Look through the data below for the line with "2018-08-15 23:00:00 & 2 & 8 & 12 \\" and the line with "2017-08-15 07:00:00 & 11 & 22 & 11 \\", then output those two and all lines in between, exactly as written.

◆ ◆ ◆ ◆ ◆

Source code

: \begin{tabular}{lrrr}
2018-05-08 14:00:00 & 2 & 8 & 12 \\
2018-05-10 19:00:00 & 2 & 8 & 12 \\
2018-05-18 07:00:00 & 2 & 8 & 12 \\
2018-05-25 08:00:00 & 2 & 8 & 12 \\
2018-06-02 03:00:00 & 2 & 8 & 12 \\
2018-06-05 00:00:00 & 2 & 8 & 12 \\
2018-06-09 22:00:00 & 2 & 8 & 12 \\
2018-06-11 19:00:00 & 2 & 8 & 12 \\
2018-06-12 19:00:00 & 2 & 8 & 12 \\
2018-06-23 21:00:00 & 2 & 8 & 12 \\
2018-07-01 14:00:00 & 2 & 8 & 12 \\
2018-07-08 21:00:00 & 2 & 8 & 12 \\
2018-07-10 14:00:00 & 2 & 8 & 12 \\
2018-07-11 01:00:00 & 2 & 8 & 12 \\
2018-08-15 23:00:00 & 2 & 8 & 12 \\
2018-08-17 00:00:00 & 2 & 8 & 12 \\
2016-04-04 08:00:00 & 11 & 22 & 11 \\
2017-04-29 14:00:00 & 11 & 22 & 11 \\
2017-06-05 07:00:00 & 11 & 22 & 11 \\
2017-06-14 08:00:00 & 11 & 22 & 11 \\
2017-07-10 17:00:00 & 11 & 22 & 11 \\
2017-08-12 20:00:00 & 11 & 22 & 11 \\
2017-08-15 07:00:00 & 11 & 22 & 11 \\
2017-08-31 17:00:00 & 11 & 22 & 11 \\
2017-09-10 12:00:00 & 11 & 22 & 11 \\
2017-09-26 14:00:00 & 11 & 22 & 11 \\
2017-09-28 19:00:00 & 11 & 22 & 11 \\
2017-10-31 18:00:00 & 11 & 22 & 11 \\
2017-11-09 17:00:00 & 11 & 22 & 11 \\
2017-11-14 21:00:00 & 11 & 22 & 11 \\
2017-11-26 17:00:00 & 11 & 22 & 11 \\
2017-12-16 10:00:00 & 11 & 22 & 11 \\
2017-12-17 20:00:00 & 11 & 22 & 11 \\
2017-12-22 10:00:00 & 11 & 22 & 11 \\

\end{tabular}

◆ ◆ ◆ ◆ ◆

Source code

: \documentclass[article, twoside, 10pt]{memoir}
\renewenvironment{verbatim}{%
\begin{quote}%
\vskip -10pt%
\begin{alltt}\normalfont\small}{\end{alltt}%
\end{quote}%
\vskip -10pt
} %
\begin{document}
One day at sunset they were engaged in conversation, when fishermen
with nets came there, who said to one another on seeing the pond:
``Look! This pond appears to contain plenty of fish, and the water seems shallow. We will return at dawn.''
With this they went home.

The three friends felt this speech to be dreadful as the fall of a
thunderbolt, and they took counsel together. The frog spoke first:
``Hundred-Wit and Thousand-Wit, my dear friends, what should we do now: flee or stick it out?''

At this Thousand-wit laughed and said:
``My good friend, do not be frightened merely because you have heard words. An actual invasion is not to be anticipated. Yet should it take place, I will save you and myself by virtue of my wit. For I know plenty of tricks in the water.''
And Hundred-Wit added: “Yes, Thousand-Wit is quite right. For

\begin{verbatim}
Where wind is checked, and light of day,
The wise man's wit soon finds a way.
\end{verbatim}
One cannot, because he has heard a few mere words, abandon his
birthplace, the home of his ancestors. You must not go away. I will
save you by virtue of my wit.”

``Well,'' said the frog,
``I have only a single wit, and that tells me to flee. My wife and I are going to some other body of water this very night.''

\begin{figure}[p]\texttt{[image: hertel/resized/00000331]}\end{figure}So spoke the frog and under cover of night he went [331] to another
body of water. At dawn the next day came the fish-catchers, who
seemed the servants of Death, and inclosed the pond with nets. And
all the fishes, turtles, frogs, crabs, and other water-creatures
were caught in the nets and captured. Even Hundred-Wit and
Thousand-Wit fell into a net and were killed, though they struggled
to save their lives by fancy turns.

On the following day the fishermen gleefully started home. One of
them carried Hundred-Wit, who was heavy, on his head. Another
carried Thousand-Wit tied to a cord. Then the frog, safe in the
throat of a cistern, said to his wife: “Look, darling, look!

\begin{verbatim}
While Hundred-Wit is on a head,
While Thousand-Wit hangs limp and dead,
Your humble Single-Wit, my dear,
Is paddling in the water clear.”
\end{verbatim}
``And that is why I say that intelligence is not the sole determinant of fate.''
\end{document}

◆ ◆ ◆ ◆ ◆

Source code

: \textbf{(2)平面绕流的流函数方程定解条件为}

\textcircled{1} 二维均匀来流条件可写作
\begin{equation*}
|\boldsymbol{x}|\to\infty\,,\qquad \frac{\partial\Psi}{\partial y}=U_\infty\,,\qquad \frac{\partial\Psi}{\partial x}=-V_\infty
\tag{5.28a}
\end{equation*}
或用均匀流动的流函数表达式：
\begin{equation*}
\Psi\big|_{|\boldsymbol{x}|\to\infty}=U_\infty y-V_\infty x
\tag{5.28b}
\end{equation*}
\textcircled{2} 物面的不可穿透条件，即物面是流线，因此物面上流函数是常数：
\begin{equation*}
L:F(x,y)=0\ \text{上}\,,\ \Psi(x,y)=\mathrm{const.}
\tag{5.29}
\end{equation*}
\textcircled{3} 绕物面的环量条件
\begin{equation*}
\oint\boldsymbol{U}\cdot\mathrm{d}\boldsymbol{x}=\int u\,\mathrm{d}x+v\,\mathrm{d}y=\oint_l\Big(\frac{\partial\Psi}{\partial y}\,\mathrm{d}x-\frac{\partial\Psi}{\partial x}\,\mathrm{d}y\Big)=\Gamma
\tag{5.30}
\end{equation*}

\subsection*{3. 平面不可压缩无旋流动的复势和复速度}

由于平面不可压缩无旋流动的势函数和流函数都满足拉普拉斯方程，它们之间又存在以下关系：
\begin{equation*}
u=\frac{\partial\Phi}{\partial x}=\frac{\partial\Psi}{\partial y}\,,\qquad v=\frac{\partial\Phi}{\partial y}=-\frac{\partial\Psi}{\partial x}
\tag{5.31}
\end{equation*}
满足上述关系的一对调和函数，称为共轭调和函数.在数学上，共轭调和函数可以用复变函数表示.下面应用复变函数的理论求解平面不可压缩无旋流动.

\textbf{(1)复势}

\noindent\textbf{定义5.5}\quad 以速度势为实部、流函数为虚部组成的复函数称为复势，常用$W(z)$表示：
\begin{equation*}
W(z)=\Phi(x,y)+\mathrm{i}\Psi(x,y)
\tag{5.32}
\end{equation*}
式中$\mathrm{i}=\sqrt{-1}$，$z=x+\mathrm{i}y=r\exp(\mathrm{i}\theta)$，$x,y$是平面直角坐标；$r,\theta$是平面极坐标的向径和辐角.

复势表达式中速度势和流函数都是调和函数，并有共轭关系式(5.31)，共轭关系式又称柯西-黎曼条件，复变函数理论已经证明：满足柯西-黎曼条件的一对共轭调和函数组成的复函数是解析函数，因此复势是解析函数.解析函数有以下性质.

◆ ◆ ◆ ◆ ◆

■ **Result**
2018-08-15 23:00:00 & 2 & 8 & 12 \\
2018-08-17 00:00:00 & 2 & 8 & 12 \\
2016-04-04 08:00:00 & 11 & 22 & 11 \\
2017-04-29 14:00:00 & 11 & 22 & 11 \\
2017-06-05 07:00:00 & 11 & 22 & 11 \\
2017-06-14 08:00:00 & 11 & 22 & 11 \\
2017-07-10 17:00:00 & 11 & 22 & 11 \\
2017-08-12 20:00:00 & 11 & 22 & 11 \\
2017-08-15 07:00:00 & 11 & 22 & 11 \\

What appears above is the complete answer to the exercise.